“L’impresa, assolvendo al suo compito di creare ricchezza, svolge un ruolo sociale e, quindi, ha anche una funzione etica. Il rapporto tra etica ed economia non è solo un dialogo possibile, ma è soprattutto un dialogo necessario”.
Così Antonio D’Amato in un dibattito sull’associazionismo industriale a Pavia nel 2001. Gli anni della sua presidenza (2000-2004) furono caratterizzati da due eventi di forte impatto: l’entrata in vigore dell’euro in sostituzione della lira, e l’attentato alle Torri gemelle dell’11 settembre 2001 che per ragioni naturalmente diverse cambiarono i paradigmi del mondo di allora.
In piena globalizzazione, con il Governo impegnato a definire un nuovo modello di mercato del lavoro e l’Europa che poneva obiettivi di stabilità, l’attenzione di Confindustria era in particolare focalizzata sul rilancio della competitività, del Mezzogiorno e la promozione di politiche di semplificazione, innovazione, liberalizzazione.

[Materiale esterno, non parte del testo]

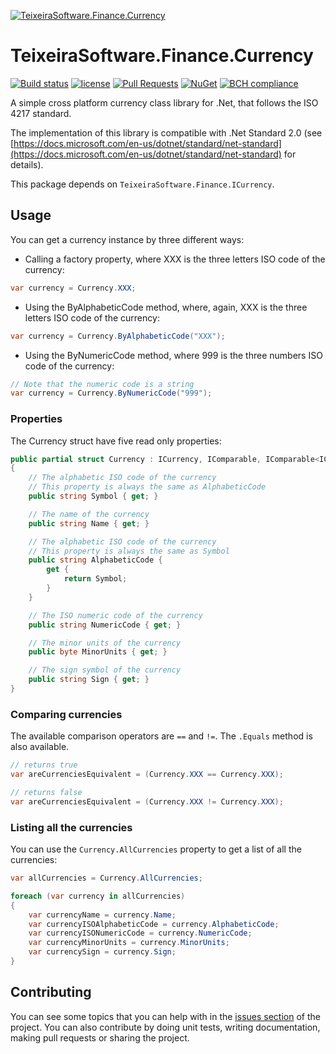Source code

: [![TeixeiraSoftware.Finance.Currency](https://github.com/TeixeiraSoftware/assets/raw/master/logo_small.png)](https://TeixeiraSoftware.github.io/TeixeiraSoftware.Finance.Currency/)

# TeixeiraSoftware.Finance.Currency

[![Build status](https://ci.appveyor.com/api/projects/status/3o49qv68nskk7cnj?svg=true)](https://ci.appveyor.com/project/TeixeiraSoftware/teixeirasoftware-finance-currency)
[![license](https://img.shields.io/github/license/mashape/apistatus.svg)](https://github.com/TeixeiraSoftware/TeixeiraSoftware.Finance.Currency/blob/master/LICENSE)
[![Pull Requests](https://img.shields.io/badge/Pull%20Requests-Welcome-brightgreen.svg)](https://github.com/TeixeiraSoftware/TeixeiraSoftware.Finance.Currency/blob/master/CONTRIBUTING.md)
[![NuGet](https://img.shields.io/nuget/dt/TeixeiraSoftware.Finance.Currency.svg)](https://www.nuget.org/packages/TeixeiraSoftware.Finance.Currency/)
[![BCH compliance](https://bettercodehub.com/edge/badge/andremarcondesteixeira/TeixeiraSoftware.Finance.Currency?branch=master)](https://bettercodehub.com/)

A simple cross platform currency class library for .Net, that follows the ISO 4217 standard.

The implementation of this library is compatible with .Net Standard 2.0 (see [https://docs.microsoft.com/en-us/dotnet/standard/net-standard](https://docs.microsoft.com/en-us/dotnet/standard/net-standard) for details).

This package depends on `TeixeiraSoftware.Finance.ICurrency`.

## Usage
You can get a currency instance by three different ways:

* Calling a factory property, where XXX is the three letters ISO code of the currency:
``` c#
var currency = Currency.XXX;
```

* Using the ByAlphabeticCode method, where, again, XXX is the three letters ISO code of the currency:
``` c#
var currency = Currency.ByAlphabeticCode("XXX");
```

* Using the ByNumericCode method, where 999 is the three numbers ISO code of the currency:
``` c#
// Note that the numeric code is a string
var currency = Currency.ByNumericCode("999");
```

### Properties
The Currency struct have five read only properties:
``` c#
public partial struct Currency : ICurrency, IComparable, IComparable<ICurrency>
{
    // The alphabetic ISO code of the currency
    // This property is always the same as AlphabeticCode
    public string Symbol { get; }

    // The name of the currency
    public string Name { get; }

    // The alphabetic ISO code of the currency
    // This property is always the same as Symbol
    public string AlphabeticCode {
        get {
            return Symbol;
        }
    }

    // The ISO numeric code of the currency
    public string NumericCode { get; }

    // The minor units of the currency
    public byte MinorUnits { get; }

    // The sign symbol of the currency
    public string Sign { get; }
}
```

### Comparing currencies
The available comparison operators are `==` and `!=`.
The `.Equals` method is also available.
``` c#
// returns true
var areCurrenciesEquivalent = (Currency.XXX == Currency.XXX);

// returns false
var areCurrenciesEquivalent = (Currency.XXX != Currency.XXX);
```

### Listing all the currencies
You can use the `Currency.AllCurrencies` property to get a list of all the currencies:
``` c#
var allCurrencies = Currency.AllCurrencies;

foreach (var currency in allCurrencies)
{
    var currencyName = currency.Name;
    var currencyISOAlphabeticCode = currency.AlphabeticCode;
    var currencyISONumericCode = currency.NumericCode;
    var currencyMinorUnits = currency.MinorUnits;
    var currencySign = currency.Sign;
}
```

## Contributing
You can see some topics that you can help with in the [issues section](https://github.com/TeixeiraSoftware/TeixeiraSoftware.Finance.Currency/issues) of the project.
You can also contribute by doing unit tests, writing documentation, making pull requests or sharing the project.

“Siamo assolutamente convinti – disse ancora D’Amato in quell’occasione – che senza risorse economiche non possono esserci investimenti in maggiore equità e benessere sociale. E senza benessere sociale ed equità non può esserci il consenso necessario a valorizzare l’impresa e metterla in condizioni di svolgere il proprio ruolo. L’utile e il profitto, oltre ad avere una rilevanza economica, trovano la loro giustificazione sociale proprio nella capacità dell’impresa di creare ricchezza, benessere, occupazione, formazione”.